* Record excerpts
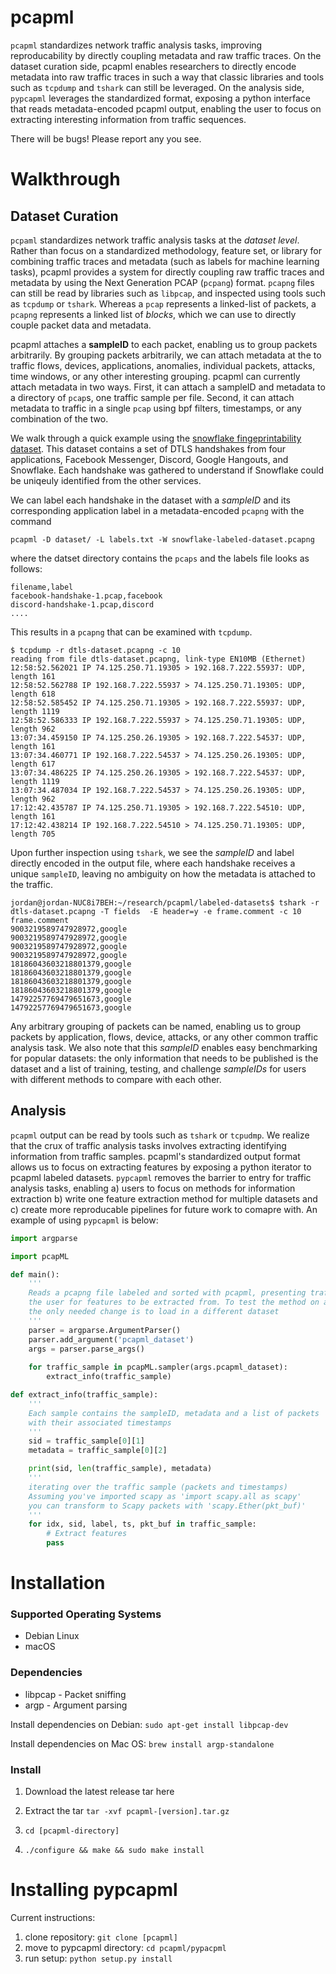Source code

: # pcapml

`pcapml` standardizes network traffic analysis tasks, improving reproducability by directly coupling metadata and raw traffic traces. On the dataset curation side, pcapml enables researchers to directly encode metadata into raw traffic traces in such a way that classic libraries and tools such as `tcpdump` and `tshark` can still be leveraged. On the analysis side, `pypcapml` leverages the standardized format, exposing a python interface that reads metadata-encoded pcapml output, enabling the user to focus on extracting interesting information from traffic sequences. 

There will be bugs! Please report any you see.

# Walkthrough

## Dataset Curation

`pcpaml` standardizes network traffic analysis tasks at the _dataset level_. Rather than focus on a standardized methodology, feature set, or library for combining traffic traces and metadata (such as labels for machine learning tasks), pcapml provides a system for directly coupling raw traffic traces and metadata by using the Next Generation PCAP (`pcpang`) format. `pcapng` files can still be read by libraries such as `libpcap`, and inspected using tools such as `tcpdump` or `tshark`. Whereas a `pcap` represents a linked-list of packets, a `pcapng` represents a linked list of _blocks_, which we can use to directly couple packet data and metadata. 

pcapml attaches a **sampleID** to each packet, enabling us to group packets arbitrarily. By grouping packets arbitrarily, we can attach metadata at the to traffic flows, devices, applications, anomalies, individual packets, attacks, time windows, or any other interesting grouping. pcapml can currently attach metadata in two ways. First, it can attach a sampleID and metadata to a directory of `pcap`s, one traffic sample per file. Second, it can attach metadata to traffic in a single `pcap` using bpf filters, timestamps, or any combination of the two. 

We walk through a quick example using the [snowflake fingeprintability dataset](https://github.com/kyle-macmillan/snowflake_fingerprintability). This dataset contains a set of DTLS handshakes from four applications, Facebook Messenger, Discord, Google Hangouts, and Snowflake. Each handshake was gathered to understand if Snowflake could be uniqeuly identified from the other services. 

We can label each handshake in the dataset with a _sampleID_ and its corresponding application label in a metadata-encoded `pcapng` with the command

`pcapml -D dataset/ -L labels.txt -W snowflake-labeled-dataset.pcapng`

where the datset directory contains the `pcaps` and the labels file looks as follows:

```
filename,label
facebook-handshake-1.pcap,facebook
discord-handshake-1.pcap,discord
....
```

This results in a `pcapng` that can be examined with `tcpdump`.

```
$ tcpdump -r dtls-dataset.pcapng -c 10
reading from file dtls-dataset.pcapng, link-type EN10MB (Ethernet)
12:58:52.562021 IP 74.125.250.71.19305 > 192.168.7.222.55937: UDP, length 161
12:58:52.562788 IP 192.168.7.222.55937 > 74.125.250.71.19305: UDP, length 618
12:58:52.585452 IP 74.125.250.71.19305 > 192.168.7.222.55937: UDP, length 1119
12:58:52.586333 IP 192.168.7.222.55937 > 74.125.250.71.19305: UDP, length 962
13:07:34.459150 IP 74.125.250.26.19305 > 192.168.7.222.54537: UDP, length 161
13:07:34.460771 IP 192.168.7.222.54537 > 74.125.250.26.19305: UDP, length 617
13:07:34.486225 IP 74.125.250.26.19305 > 192.168.7.222.54537: UDP, length 1119
13:07:34.487034 IP 192.168.7.222.54537 > 74.125.250.26.19305: UDP, length 962
17:12:42.435787 IP 74.125.250.71.19305 > 192.168.7.222.54510: UDP, length 161
17:12:42.438214 IP 192.168.7.222.54510 > 74.125.250.71.19305: UDP, length 705
```

Upon further inspection using `tshark`, we see the _sampleID_ and label directly encoded in the output file, where each handshake receives a unique `sampleID`, leaving no ambiguity on how the metadata is attached to the traffic.

```
jordan@jordan-NUC8i7BEH:~/research/pcapml/labeled-datasets$ tshark -r dtls-dataset.pcapng -T fields  -E header=y -e frame.comment -c 10
frame.comment
9003219589747928972,google
9003219589747928972,google
9003219589747928972,google
9003219589747928972,google
18186043603218801379,google
18186043603218801379,google
18186043603218801379,google
18186043603218801379,google
14792257769479651673,google
14792257769479651673,google
```

Any arbitrary grouping of packets can be named, enabling us to group packets by application, flows, device, attacks, or any other common traffic analysis task. We also note that this _sampleID_ enables easy benchmarking for popular datasets: the only information that needs to be published is the dataset and a list of training, testing, and challenge _sampleIDs_ for users with different methods to compare with each other.

## Analysis

`pcapml` output can be read by tools such as `tshark` or `tcpudmp`. We realize that the crux of traffic analysis tasks involves extracting identifying information from traffic samples. pcapml's standardized output format allows us to focus on extracting features by exposing a python iterator to pcapml labeled datasets. `pypcapml` removes the barrier to entry for traffic analysis tasks, enabling a) users to focus on methods for information extraction b) write one feature extraction method for multiple datasets and c) create more reproducable pipelines for future work to comapre with. An example of using `pypcapml` is below:

```python
import argparse

import pcapML

def main():
    '''
    Reads a pcapng file labeled and sorted with pcapml, presenting traffic samples to 
    the user for features to be extracted from. To test the method on a new dataset
    the only needed change is to load in a different dataset
    '''
    parser = argparse.ArgumentParser()
    parser.add_argument('pcapml_dataset')
    args = parser.parse_args()
    
    for traffic_sample in pcapML.sampler(args.pcapml_dataset):
        extract_info(traffic_sample)

def extract_info(traffic_sample):
    '''
    Each sample contains the sampleID, metadata and a list of packets 
    with their associated timestamps
    '''
    sid = traffic_sample[0][1]
    metadata = traffic_sample[0][2]

    print(sid, len(traffic_sample), metadata)
    '''
    iterating over the traffic sample (packets and timestamps)
    Assuming you've imported scapy as 'import scapy.all as scapy'
    you can transform to Scapy packets with 'scapy.Ether(pkt_buf)'
    '''
    for idx, sid, label, ts, pkt_buf in traffic_sample:
        # Extract features
        pass
```

# Installation

### Supported Operating Systems

* Debian Linux
* macOS

### Dependencies

* libpcap - Packet sniffing
* argp - Argument parsing

Install dependencies on Debian: `sudo apt-get install libpcap-dev`

Install dependencies on Mac OS: `brew install argp-standalone`

### Install

1. Download the latest release tar here

2. Extract the tar `tar -xvf pcapml-[version].tar.gz`

3. `cd [pcapml-directory]`

4. `./configure && make && sudo make install`


# Installing pypcapml

Current instructions:

1. clone repository: `git clone [pcapml]`
2. move to pypcapml directory: `cd pcapml/pypacpml`
3. run setup: `python setup.py install`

* Problem to work on
Across the whole listing, show each line where the word "frame" occurs.

* Task answer
jordan@jordan-NUC8i7BEH:~/research/pcapml/labeled-datasets$ tshark -r dtls-dataset.pcapng -T fields  -E header=y -e frame.comment -c 10
frame.comment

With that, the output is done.